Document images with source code
• • • •

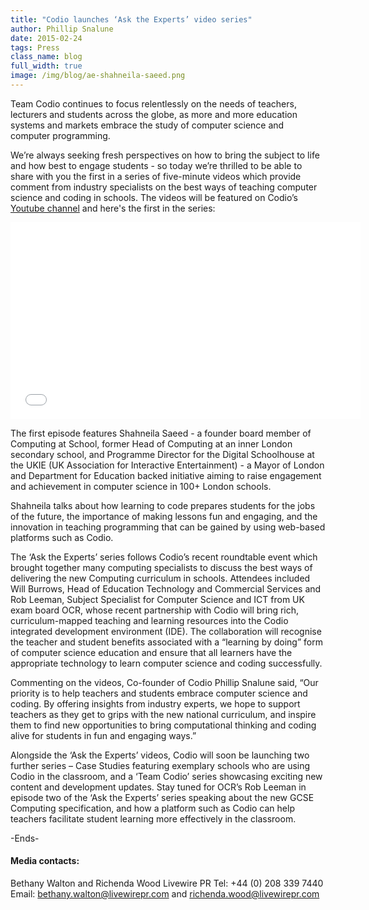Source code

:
 ```yaml
---
title: "Codio launches ‘Ask the Experts’ video series"
author: Phillip Snalune
date: 2015-02-24
tags: Press
class_name: blog
full_width: true
image: /img/blog/ae-shahneila-saeed.png
---
```


Team Codio continues to focus relentlessly on the needs of teachers, lecturers and students across the globe, as more and more education systems and markets embrace the study of computer science and computer programming.

We’re always seeking fresh perspectives on how to bring the subject to life and how best to engage students - so today we’re thrilled to be able to share with you the first in a series of five-minute videos which provide comment from industry specialists on the best ways of teaching computer science and coding in schools. The videos will be featured on Codio’s [Youtube channel](https://www.youtube.com/channel/UCe_pvWqpowhOlwOwO3nVsaw/feed?view_as=public) and here's the first in the series:

<div class="video">
  <div class="video-wrapper">
    <iframe width="560" height="315" src="//www.youtube.com/embed/Is8YAFQfRGI" frameborder="0" allowfullscreen></iframe>
  </div>
</div>

The first episode features Shahneila Saeed - a founder board member of Computing at School, former Head of Computing at an inner London secondary school, and Programme Director for the Digital Schoolhouse at the UKIE (UK Association for Interactive Entertainment) - a Mayor of London and Department for Education backed initiative aiming to raise engagement and achievement in computer science in 100+ London schools.

Shahneila talks about how learning to code prepares students for the jobs of the future, the importance of making lessons fun and engaging, and the innovation in teaching programming that can be gained by using web-based platforms such as Codio.

The ‘Ask the Experts’ series follows Codio’s recent roundtable event which brought together many computing specialists to discuss the best ways of delivering the new Computing curriculum in schools. Attendees included Will Burrows, Head of Education Technology and Commercial Services and Rob Leeman, Subject Specialist for Computer Science and ICT from UK exam board OCR, whose recent partnership with Codio will bring rich, curriculum-mapped teaching and learning resources into the Codio integrated development environment (IDE). The collaboration will recognise the teacher and student benefits associated with a “learning by doing” form of computer science education and ensure that all learners have the appropriate technology to learn computer science and coding successfully.

Commenting on the videos, Co-founder of Codio Phillip Snalune said, “Our priority is to help teachers and students embrace computer science and coding.  By offering insights from industry experts, we hope to support teachers as they get to grips with the new national curriculum, and inspire them to find new opportunities to bring computational thinking and coding alive for students in fun and engaging ways.”

Alongside the ‘Ask the Experts’ videos, Codio will soon be launching two further series – Case Studies featuring exemplary schools who are using Codio in the classroom, and a ‘Team Codio’ series showcasing exciting new content and development updates. Stay tuned for OCR’s Rob Leeman in episode two of the ‘Ask the Experts’ series speaking about the new GCSE Computing specification, and how a platform such as Codio can help teachers facilitate student learning more effectively in the classroom.

-Ends-

#### Media contacts:
Bethany Walton and Richenda Wood
Livewire PR
Tel: +44 (0) 208 339 7440
Email: bethany.walton@livewirepr.com and richenda.wood@livewirepr.com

• • • •

● **WORK ITEM**
Above are the records; copy each line from them that includes the string "Phillip".

● **EXERCISE OUTPUT**
author: Phillip Snalune
Commenting on the videos, Co-founder of Codio Phillip Snalune said, “Our priority is to help teachers and students embrace computer science and coding.  By offering insights from industry experts, we hope to support teachers as they get to grips with the new national curriculum, and inspire them to find new opportunities to bring computational thinking and coding alive for students in fun and engaging ways.”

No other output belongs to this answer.